La semana pasada, entrevistado por la W, Mario Vargas Llosa volvió a hablar de su relación con Gabriel García Márquez y una vez más se encendieron los radares.
Lo más polémico, de acuerdo a los comentaristas, es que Vargas Llosa considerara en un plano menor a García Márquez al decir que no era “un hombre de pensamiento” sino un artista primigenio, alejado de las ideas, como esos músicos de jazz que, cuasi analfabetas, modifican el arte en el que se expresan sin apenas darse cuenta.
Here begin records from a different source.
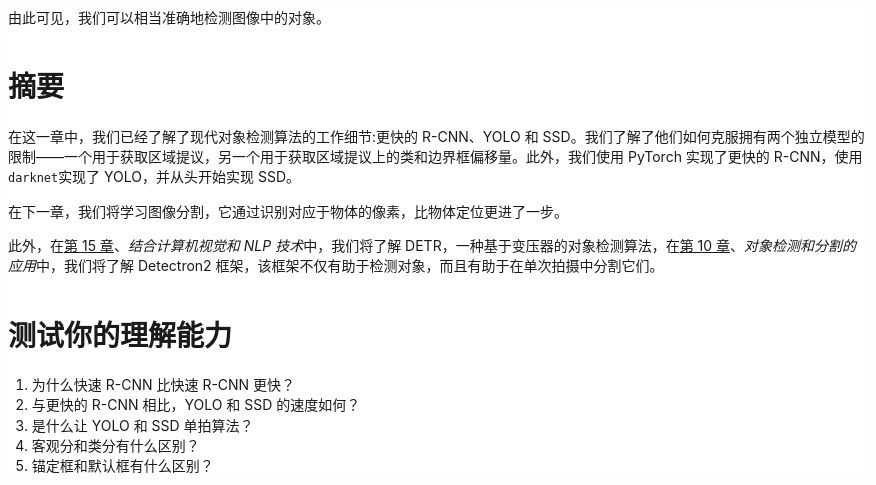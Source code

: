 由此可见，我们可以相当准确地检测图像中的对象。

# 摘要

在这一章中，我们已经了解了现代对象检测算法的工作细节:更快的 R-CNN、YOLO 和 SSD。我们了解了他们如何克服拥有两个独立模型的限制——一个用于获取区域提议，另一个用于获取区域提议上的类和边界框偏移量。此外，我们使用 PyTorch 实现了更快的 R-CNN，使用`darknet`实现了 YOLO，并从头开始实现 SSD。

在下一章，我们将学习图像分割，它通过识别对应于物体的像素，比物体定位更进了一步。

此外，在[第 15 章](f31e7904-19a9-4ab3-8ab6-90b1596eebc6.xhtml)、*结合计算机视觉和 NLP 技术*中，我们将了解 DETR，一种基于变压器的对象检测算法，在[第 10 章](9b3e4a1d-dfbb-4580-920c-5ff1238021b2.xhtml)、*对象检测和分割的应用*中，我们将了解 Detectron2 框架，该框架不仅有助于检测对象，而且有助于在单次拍摄中分割它们。

# 测试你的理解能力

1.  为什么快速 R-CNN 比快速 R-CNN 更快？
2.  与更快的 R-CNN 相比，YOLO 和 SSD 的速度如何？
3.  是什么让 YOLO 和 SSD 单拍算法？
4.  客观分和类分有什么区别？
5.  锚定框和默认框有什么区别？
Para ser sincero, esto no me parece un insulto, aunque tampoco creo que García Márquez se ajuste a esa realidad. Es verdad que existen artistas puros, primigenios, que no necesitan de la reflexión teórica y que están lejos de las ideas acerca del arte que ejercen. Mozart debió de ser uno de estos artistas “en estado salvaje”, incapaz de teorizar sobre su oficio, pero que, al hacerlo, dejaba a todos con la boca abierta. Esto es muy visible en los músicos.
El jazz está lleno de ejemplos. Charlie Parker, Thelonius Monk, Chet Baker. Artistas al límite de la razón, casi incapaces de comprender lo que hacían. Caso muy distinto al de Stravinsky que, además de sus obras sinfónicas, escribió ensayos sobre la composición musical que aún se estudian en las facultades.
La pintura tiene también sus ejemplos. Van Gogh, sin ir más lejos. Pero la explicación de estos casos tiene un elemento particular y es que un músico o un pintor no necesitan verbalizar su genio para ejercerlo. La suma de sus observaciones y recuerdos y estados de ánimo e ideas sobre el color hacen que un trazo sea más grueso o más fino, y que los colores de fondo tengan cierta tonalidad y no otra. ¿Por qué lo hace? Él lo sabe, pero no necesita ponerlo en palabras. Como decía el novelista chileno Hernán Rivera Letelier: “Si me preguntas por qué lo hago, no lo sé; pero si no me lo preguntas, sí lo sé”. El escritor tiene una ventaja y es que la explicación se expresa en palabras, que son a la vez el material que domina.
Pero volvamos a Gabriel García Márquez. Es cierto que en su obra no hay grandes y sesudos ensayos, como en la de Octavio Paz, Carlos Fuentes o el propio Vargas Llosa. Pero en cambio está su prosa periodística, que a pesar de no presentarse bajo la forma del ensayo contiene ideas sobre literatura, política o cultura. Y es ahí donde Vargas Llosa se equivoca.
Que un texto no esté escrito a la manera del ensayo tradicional, no lo invalida como entidad o asunto intelectual. Los artículos de García Márquez están llenos de anécdotas personales y de humor, claro, pero ese es el caldo en el que sus ideas se expresan. Su discurso de recepción del premio Nobel, entre otros, contiene una síntesis poética y social muy fuerte, la de la soledad de América Latina. Muy por encima, por cierto, del trivial discurso de Vargas Llosa, que nos dejó a todos bastante perplejos.
Lo que sí fue un golpe bajo en la entrevista radial fue afirmar que García Márquez había seguido siendo amigo de Fidel por conveniencia y oportunismo. Un modo de sugerir que parte de su éxito en el mundo de la cultura, “que es un mundo de izquierda”, según dijo Vargas Llosa, se debió a una actitud interesada y pragmática. Es ahí, a mi modo de ver, donde el peruano sí saca el cuchillo contra el que, ya muerto y sin poder objetar, fue su rival durante 40 años.